The exams watchdog Ofqual has this week confirmed that GCSEs and A Levels cancelled by the coronavirus pandemic will be replaced by grades that are decided by teachers. But what does this actually mean for your child?

Teachers will not simply decide on a grade; instead grades will be determined using a combination of coursework, essays and mock exams. All exam boards will set optional assessment papers - but these will not be taken in the usual strict exam conditions, and they also will not determine final grades for students. Schools can decide on which evidence to use, and the system is built around teachers’ judgement. Teachers can also tell students how they have fared in test papers set by exam boards (if taken), but cannot disclose their final grade.

Ofqual has also said that results will be published earlier in August this year, so that students have more time to appeal their grades. A Level results day will be 10th August this year, and GCSE results day will be 12th August.

Schools will not be expected to keep in line with last year’s results and there will be no fixed share of grades. Instead, teachers will use their professional judgement to award grades, using the evidence available to them. Schools will be provided with guidance on grading, and must ensure consistency between teachers. Exam boards will also check random samples. If they have specific concerns about an unusual result, they will have the power to investigate and amend grades.

The government has said this is the best way to ensure students whose lives have been disrupted by the pandemic are able to move on to the next stage of their education or career.

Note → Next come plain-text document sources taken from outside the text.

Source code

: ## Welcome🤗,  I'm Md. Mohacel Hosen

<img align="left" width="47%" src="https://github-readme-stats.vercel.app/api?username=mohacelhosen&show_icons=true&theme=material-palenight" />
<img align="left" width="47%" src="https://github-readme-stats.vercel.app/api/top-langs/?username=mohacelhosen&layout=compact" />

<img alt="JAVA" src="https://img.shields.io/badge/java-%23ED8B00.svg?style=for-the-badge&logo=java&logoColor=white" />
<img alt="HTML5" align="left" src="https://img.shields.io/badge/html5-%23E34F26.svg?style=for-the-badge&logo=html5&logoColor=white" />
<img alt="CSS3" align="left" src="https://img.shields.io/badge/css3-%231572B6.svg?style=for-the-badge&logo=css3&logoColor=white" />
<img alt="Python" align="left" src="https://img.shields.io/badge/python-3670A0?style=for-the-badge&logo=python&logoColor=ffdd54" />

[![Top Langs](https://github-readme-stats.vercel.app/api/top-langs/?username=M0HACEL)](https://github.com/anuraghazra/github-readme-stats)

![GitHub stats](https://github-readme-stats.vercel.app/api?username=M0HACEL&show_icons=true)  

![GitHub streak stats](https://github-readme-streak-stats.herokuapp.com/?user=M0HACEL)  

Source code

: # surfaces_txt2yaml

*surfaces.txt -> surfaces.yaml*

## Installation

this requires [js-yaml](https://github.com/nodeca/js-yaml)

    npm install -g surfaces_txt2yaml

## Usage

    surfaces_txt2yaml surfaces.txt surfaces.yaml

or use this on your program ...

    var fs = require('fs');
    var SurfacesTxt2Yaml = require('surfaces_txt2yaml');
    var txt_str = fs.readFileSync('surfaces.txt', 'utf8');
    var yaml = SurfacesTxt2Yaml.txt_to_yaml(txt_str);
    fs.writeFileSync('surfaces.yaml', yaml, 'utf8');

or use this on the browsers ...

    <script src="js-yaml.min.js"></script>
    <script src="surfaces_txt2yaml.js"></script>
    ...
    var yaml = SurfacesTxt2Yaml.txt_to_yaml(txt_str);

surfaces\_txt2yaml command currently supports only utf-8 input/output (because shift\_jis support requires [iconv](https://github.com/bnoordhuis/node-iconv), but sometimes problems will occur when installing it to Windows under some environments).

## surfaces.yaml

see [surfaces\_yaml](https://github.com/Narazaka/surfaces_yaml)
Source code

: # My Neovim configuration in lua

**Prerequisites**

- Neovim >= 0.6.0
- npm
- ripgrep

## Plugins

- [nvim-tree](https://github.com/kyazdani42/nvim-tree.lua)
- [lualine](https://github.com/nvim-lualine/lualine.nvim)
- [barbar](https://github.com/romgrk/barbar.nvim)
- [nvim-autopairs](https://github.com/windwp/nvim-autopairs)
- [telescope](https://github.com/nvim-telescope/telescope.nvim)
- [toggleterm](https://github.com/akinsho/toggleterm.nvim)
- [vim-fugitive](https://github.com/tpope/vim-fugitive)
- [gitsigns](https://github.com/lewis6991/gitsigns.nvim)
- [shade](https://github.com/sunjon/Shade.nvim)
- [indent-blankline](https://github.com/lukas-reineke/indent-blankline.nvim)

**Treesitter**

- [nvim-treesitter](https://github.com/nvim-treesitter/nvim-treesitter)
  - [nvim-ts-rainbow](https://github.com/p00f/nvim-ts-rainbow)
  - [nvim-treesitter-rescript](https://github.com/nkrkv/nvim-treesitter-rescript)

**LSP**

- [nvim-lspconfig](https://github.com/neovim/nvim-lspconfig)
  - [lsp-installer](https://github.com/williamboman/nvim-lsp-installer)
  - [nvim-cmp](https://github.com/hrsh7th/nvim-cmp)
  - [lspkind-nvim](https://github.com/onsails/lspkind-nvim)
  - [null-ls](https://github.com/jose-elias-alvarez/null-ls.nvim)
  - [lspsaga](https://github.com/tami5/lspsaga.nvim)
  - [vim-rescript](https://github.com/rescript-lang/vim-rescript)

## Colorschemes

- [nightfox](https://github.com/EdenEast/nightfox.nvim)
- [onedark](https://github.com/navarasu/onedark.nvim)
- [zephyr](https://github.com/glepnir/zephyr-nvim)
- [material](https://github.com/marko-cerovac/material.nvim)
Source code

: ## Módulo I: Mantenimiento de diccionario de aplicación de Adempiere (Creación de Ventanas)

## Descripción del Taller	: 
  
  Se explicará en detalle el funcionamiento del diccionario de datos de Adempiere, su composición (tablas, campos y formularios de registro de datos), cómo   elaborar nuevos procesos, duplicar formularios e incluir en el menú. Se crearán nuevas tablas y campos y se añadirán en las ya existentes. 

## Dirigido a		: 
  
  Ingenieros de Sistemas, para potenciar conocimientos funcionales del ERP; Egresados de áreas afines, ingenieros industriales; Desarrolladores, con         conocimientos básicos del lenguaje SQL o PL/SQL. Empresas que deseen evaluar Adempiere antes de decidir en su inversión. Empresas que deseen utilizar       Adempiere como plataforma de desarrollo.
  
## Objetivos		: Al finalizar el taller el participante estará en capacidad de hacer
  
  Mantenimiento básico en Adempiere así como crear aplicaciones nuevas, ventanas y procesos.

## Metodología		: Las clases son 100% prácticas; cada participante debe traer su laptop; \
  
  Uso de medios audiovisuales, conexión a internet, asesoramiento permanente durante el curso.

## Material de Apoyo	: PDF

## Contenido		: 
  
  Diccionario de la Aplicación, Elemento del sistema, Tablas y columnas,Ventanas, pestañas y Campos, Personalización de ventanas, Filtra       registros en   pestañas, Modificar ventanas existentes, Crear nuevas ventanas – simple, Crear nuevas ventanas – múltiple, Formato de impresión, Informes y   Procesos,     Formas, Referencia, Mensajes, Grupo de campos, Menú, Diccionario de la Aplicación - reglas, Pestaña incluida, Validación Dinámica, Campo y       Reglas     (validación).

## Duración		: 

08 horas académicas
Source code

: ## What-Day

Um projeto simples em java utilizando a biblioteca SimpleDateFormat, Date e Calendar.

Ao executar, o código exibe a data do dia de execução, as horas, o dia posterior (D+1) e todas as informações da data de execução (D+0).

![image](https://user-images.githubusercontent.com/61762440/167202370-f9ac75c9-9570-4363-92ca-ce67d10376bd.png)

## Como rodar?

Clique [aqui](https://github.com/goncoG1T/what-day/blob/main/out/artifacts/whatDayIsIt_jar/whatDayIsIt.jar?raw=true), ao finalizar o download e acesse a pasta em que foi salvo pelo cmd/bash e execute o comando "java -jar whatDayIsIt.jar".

The definite good news is that after the problems with last year’s GCSE and A Level grades, there will be no controversial algorithm deciding on grades. Last year many students found that they had been unfairly downgraded and eventually Ofqual agreed to allow them to use teachers’ predicted grades instead.

Some people are worried that this approach runs the risk of inflation of grades - but Scotland, Wales and Northern Ireland had already announced that exams would be replaced by teacher-assessed grades for this academic year. This may work well for those students who don’t do well under exam pressure; many believe this is the “least worst option” available after an unprecedented year of disruption for students.